## Try it
In the data that follows, find each line containing "types" and copy it.

Given data: Begin

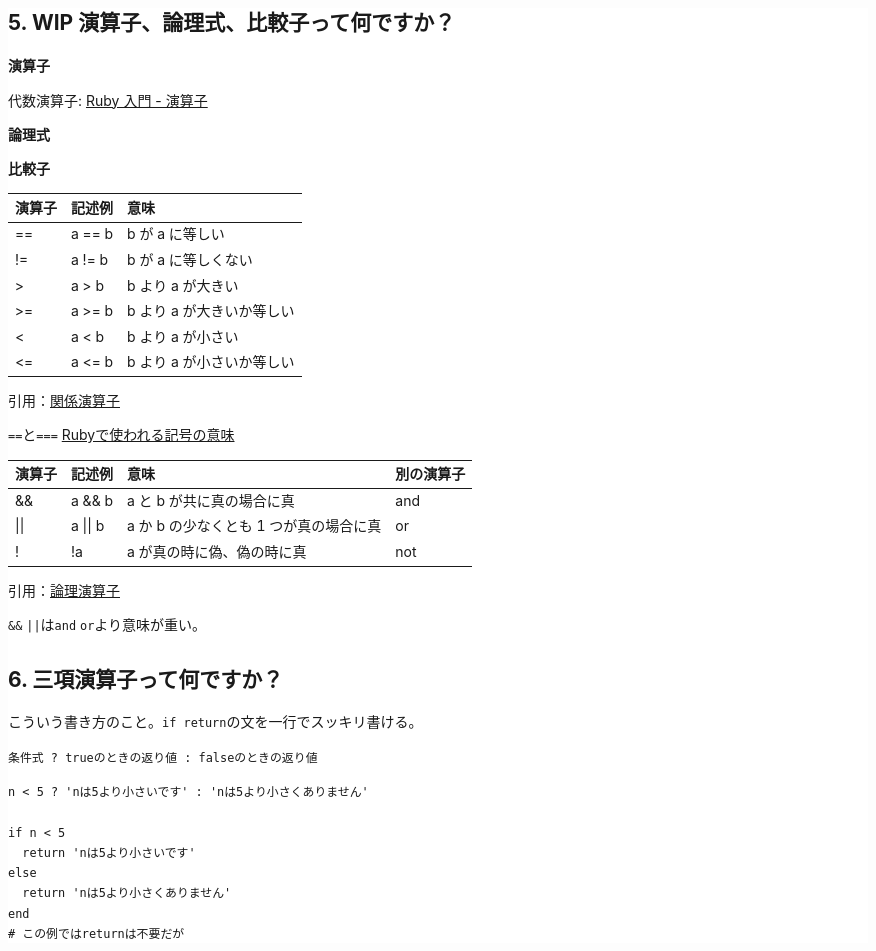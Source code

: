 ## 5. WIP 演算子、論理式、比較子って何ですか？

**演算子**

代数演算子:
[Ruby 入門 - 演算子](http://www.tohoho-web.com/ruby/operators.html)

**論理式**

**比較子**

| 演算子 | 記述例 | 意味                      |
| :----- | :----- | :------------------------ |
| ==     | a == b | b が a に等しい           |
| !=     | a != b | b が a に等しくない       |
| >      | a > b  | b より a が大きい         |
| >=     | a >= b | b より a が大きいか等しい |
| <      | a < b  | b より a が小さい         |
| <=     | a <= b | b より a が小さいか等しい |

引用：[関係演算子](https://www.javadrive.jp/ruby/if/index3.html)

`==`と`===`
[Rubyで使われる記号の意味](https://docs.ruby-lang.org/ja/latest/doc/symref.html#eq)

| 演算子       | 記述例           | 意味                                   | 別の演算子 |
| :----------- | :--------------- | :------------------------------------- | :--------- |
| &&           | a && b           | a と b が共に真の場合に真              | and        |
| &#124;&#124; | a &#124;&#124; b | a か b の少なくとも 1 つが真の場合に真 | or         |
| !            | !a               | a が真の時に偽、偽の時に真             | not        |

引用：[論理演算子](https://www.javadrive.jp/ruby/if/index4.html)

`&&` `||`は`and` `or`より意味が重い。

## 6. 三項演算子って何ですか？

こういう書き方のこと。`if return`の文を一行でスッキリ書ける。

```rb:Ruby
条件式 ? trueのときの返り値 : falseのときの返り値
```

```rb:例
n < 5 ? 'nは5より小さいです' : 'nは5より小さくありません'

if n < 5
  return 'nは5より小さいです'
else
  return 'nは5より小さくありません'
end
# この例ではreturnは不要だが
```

Given data: End
Given data: Begin

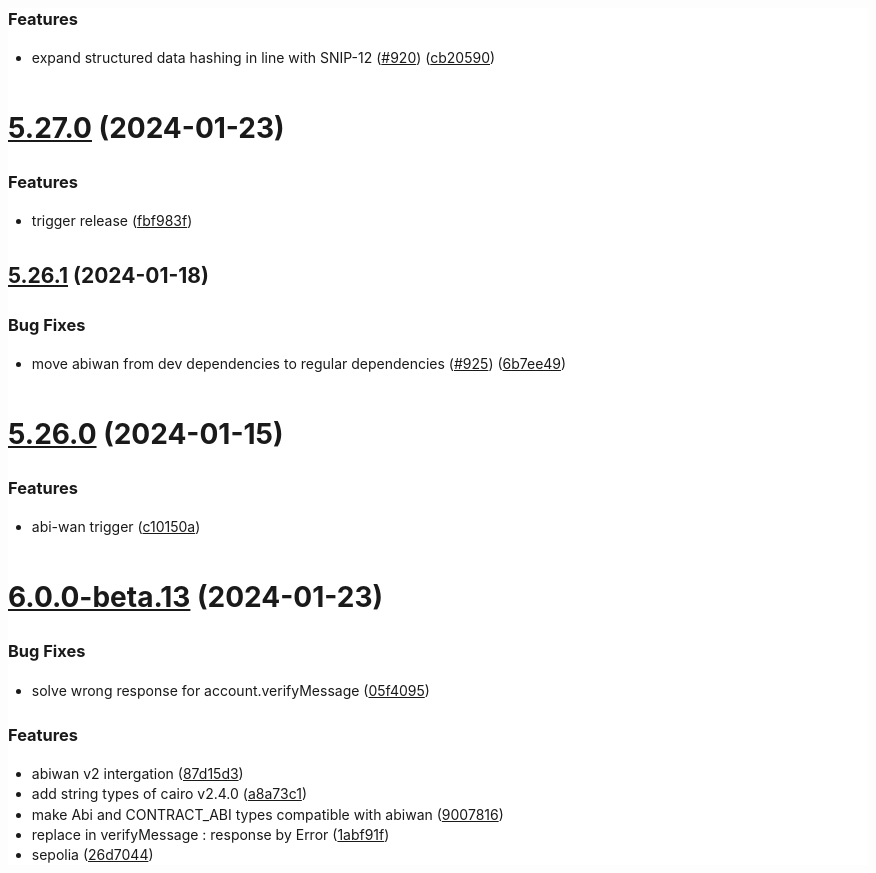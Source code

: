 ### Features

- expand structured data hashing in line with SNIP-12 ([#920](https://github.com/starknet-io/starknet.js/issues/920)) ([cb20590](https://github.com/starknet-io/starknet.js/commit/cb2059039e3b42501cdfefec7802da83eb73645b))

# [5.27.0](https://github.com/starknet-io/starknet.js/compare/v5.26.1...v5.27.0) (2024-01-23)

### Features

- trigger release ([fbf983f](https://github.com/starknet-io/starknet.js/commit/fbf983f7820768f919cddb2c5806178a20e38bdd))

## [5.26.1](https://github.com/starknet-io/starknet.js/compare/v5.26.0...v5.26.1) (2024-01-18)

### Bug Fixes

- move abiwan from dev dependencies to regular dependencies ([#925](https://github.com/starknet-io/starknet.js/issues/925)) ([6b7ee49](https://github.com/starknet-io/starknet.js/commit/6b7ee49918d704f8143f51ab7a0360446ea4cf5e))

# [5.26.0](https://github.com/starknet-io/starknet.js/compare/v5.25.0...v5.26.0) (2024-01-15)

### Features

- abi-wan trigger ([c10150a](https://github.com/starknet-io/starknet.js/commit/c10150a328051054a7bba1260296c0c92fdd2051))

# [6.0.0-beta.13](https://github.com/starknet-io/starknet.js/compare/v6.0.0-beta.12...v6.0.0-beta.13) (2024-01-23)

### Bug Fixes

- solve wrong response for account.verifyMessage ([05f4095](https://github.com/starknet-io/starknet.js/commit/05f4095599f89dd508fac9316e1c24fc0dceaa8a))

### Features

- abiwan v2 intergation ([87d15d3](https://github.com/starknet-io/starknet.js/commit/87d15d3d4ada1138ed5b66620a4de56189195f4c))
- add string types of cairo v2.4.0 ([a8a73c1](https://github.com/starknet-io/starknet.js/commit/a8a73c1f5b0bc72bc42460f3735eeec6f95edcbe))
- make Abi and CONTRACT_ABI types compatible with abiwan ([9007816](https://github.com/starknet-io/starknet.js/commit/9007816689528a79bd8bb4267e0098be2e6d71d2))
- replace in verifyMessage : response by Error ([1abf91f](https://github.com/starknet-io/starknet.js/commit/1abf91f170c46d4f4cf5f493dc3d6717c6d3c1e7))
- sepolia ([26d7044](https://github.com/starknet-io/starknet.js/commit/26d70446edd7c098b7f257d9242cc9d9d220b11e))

Given data: End

## Solution
- add string types of cairo v2.4.0 ([a8a73c1](https://github.com/starknet-io/starknet.js/commit/a8a73c1f5b0bc72bc42460f3735eeec6f95edcbe))
- make Abi and CONTRACT_ABI types compatible with abiwan ([9007816](https://github.com/starknet-io/starknet.js/commit/9007816689528a79bd8bb4267e0098be2e6d71d2))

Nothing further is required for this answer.